Gil Parker

TARA TRACKS TO THE EDGE (excerpt)
Unique and Traditional Routes in Mexico's Barranca del Cobre

Our first near disaster met us on day one in the bottom of the Urique River canyon, 4300 feet down from our start on the plateau. All day I had been fighting "start-up pains," trying to keep up with Arturo's pace along narrow paths on cliff walls, dealing with unfamiliar heat and dehydration from the driving sun in the triangular lens of the canyon topography. Late in the afternoon, we were faced with an impassible gorge and had to climb 600 feet to clear the last barrier. As tired as I have ever been, I caught the others waiting at the pass. Down we staggered into the desiccated air of the valley bottom.

Copper Canyon Church

Finally, I could see the end of the day's trek, a gravel beach beside the minimal flow of the river. Ahead of me, Ron and Arturo passed a hovel, home to a Tarahumaran family, apparently vacant at the moment. I could see a dark shape on the beach, then it was gone. It was a little girl running from us, frightened by people she had never seen before, even into the river. She was drowning, too short to wade the stream, when Arturo reached her. Quickly, he dragged her out, pumped her chest several times to expel the water and got her breathing air again. By the time I arrived, she was chatting happily to Arturo in a language he doesn't comprehend. As she ran off to the house, we collectively shuddered.

"She didn't cry out or anything!" said Arturo. "Can you imagine the disaster that would have been?"
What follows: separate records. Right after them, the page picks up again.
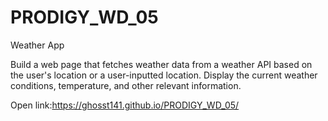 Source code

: # PRODIGY_WD_05

Weather App

Build a web page that fetches weather data from a weather API based on the user's location or a user-inputted location. Display the current weather conditions, temperature, and other relevant information.

Open link:https://ghosst141.github.io/PRODIGY_WD_05/

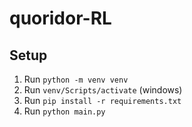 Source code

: # quoridor-RL



## Setup
1. Run `python -m venv venv`
1. Run `venv/Scripts/activate` (windows)
1. Run `pip install -r requirements.txt`
1. Run `python main.py`<br>

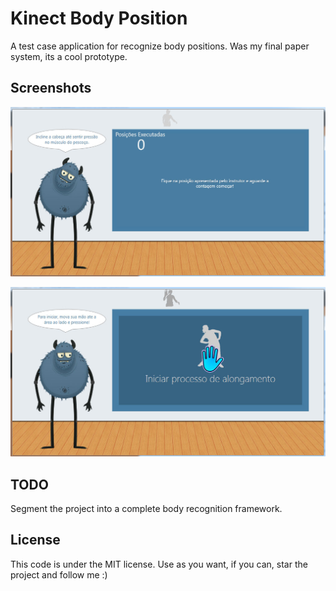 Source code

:Kinect Body Position
====================

A test case application for recognize body positions. Was my final paper system, its a cool prototype.

## Screenshots

![Alt text](/screenshot/screen1.jpg "Main screen")

![Alt text](/screenshot/screen2.jpg "Recognition screen")

## TODO

Segment the project into a complete body recognition framework.

## License

This code is under the MIT license. Use as you want, if you can, star the project and follow me :) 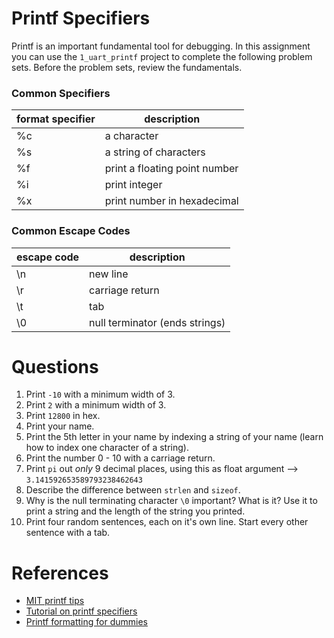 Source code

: # Printf Specifiers
Printf is an important fundamental tool for debugging. In this assignment you can use the `1_uart_printf` project to complete the following problem sets. Before the problem sets, review the fundamentals.

### Common Specifiers
| format specifier | description                   | 
|------------------|-------------------------------|
| %c               | a character                   |  
| %s               | a string of characters        | 
| %f               | print a floating point number |
| %i | print integer |
| %x | print number in hexadecimal |

### Common Escape Codes
| escape code | description                   | 
|------------------|-------------------------------|
| \n             | new line                |  
| \r             | carriage return     | 
| \t | tab |
| \0 | null terminator (ends strings) |

# Questions
1. Print `-10` with a minimum width of 3.
2. Print `2` with a minimum width of 3.
3. Print `12800` in hex. 
4. Print your name.
5. Print the 5th letter in your name by indexing a string of your name (learn how to index one character of a string).  
6. Print the number 0 - 10 with a carriage return.
7. Print `pi` out *only* 9 decimal places, using this as float argument --> `3.141592653589793238462643`
8. Describe the difference between `strlen` and `sizeof`.
9. Why is the null terminating character `\0` important? What is it? Use it to print a string and the length of the string you printed. 
10. Print four random sentences, each on it's own line. Start every other sentence with a tab.

# References
*  [MIT printf tips](http://web.mit.edu/10.001/Web/Course_Notes/c_Notes/tips_printf.html)
*  [Tutorial on printf specifiers](https://alvinalexander.com/programming/printf-format-cheat-sheet/)
*  [Printf formatting for dummies](https://www.dummies.com/programming/c/how-to-format-with-printf-in-c-programming/)
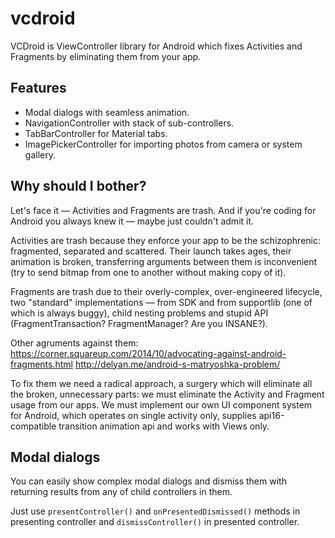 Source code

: # vcdroid
VCDroid is ViewController library for Android which fixes Activities and Fragments by eliminating them from your app.

## Features
* Modal dialogs with seamless animation.
* NavigationController with stack of sub-controllers.
* TabBarController for Material tabs.
* ImagePickerController for importing photos from camera or system gallery.

## Why should I bother?
Let's face it — Activities and Fragments are trash. And if you're coding for Android you always knew it — maybe just couldn't admit it.

Activities are trash because they enforce your app to be the schizophrenic: fragmented, separated and scattered. Their launch takes ages, their animation is broken, transferring arguments between them is inconvenient (try to send bitmap from one to another without making copy of it).

Fragments are trash due to their overly-complex, over-engineered lifecycle, two "standard" implementations — from SDK and from supportlib (one of which is always buggy), child nesting problems and stupid API (FragmentTransaction? FragmentManager? Are you INSANE?).

Other agruments against them:
https://corner.squareup.com/2014/10/advocating-against-android-fragments.html
http://delyan.me/android-s-matryoshka-problem/

To fix them we need a radical approach, a surgery which will eliminate all the broken, unnecessary parts: we must eliminate the Activity and Fragment usage from our apps. We must implement our own UI component system for Android, which operates on single activity only, supplies api16-compatible transition animation api and works with Views only.

## Modal dialogs
You can easily show complex modal dialogs and dismiss them with returning results from any of child controllers in them.

Just use `presentController()` and `onPresentedDismissed()` methods in presenting controller and `dismissController()` in presented controller.
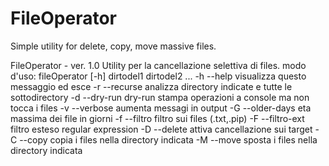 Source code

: # FileOperator

Simple utility for delete, copy, move massive files.

FileOperator - ver. 1.0
Utility per la cancellazione selettiva di files.
modo d'uso:
  fileOperator [-h] dirtodel1 dirtodel2 ...
  -h --help                      visualizza questo messaggio ed esce
  -r --recurse                   analizza directory indicate e tutte le sottodirectory
  -d --dry-run                   dry-run stampa operazioni a console ma non tocca i files
  -v --verbose                   aumenta messagi in output
  -G --older-days <val>          eta massima dei file in giorni
  -f --filtro <val>              filtro sui files (.txt,.pip)
  -F --filtro-ext <val>          filtro esteso regular expression
  -D --delete                    attiva cancellazione sui target
  -C --copy <val>                copia i files nella directory indicata
  -M --move <val>                sposta i files nella directory indicata

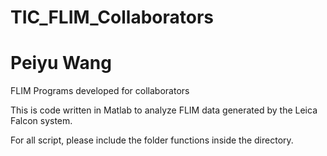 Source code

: # TIC_FLIM_Collaborators
# Peiyu Wang
FLIM Programs developed for collaborators

This is code written in Matlab to analyze FLIM data generated by the Leica Falcon system. 

For all script, please include the folder functions inside the directory.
We could. We were the "gringos" intruding upon her world. Apart from placing a totally different complexion on our trip, Arturo's relations with the native peoples would be forever clouded. But in an hour, the girl's sister returned, driving goats from the opposite bank, probably where the little one had been headed. She took the news with equanimity. Children learn self-sufficiency early in this society.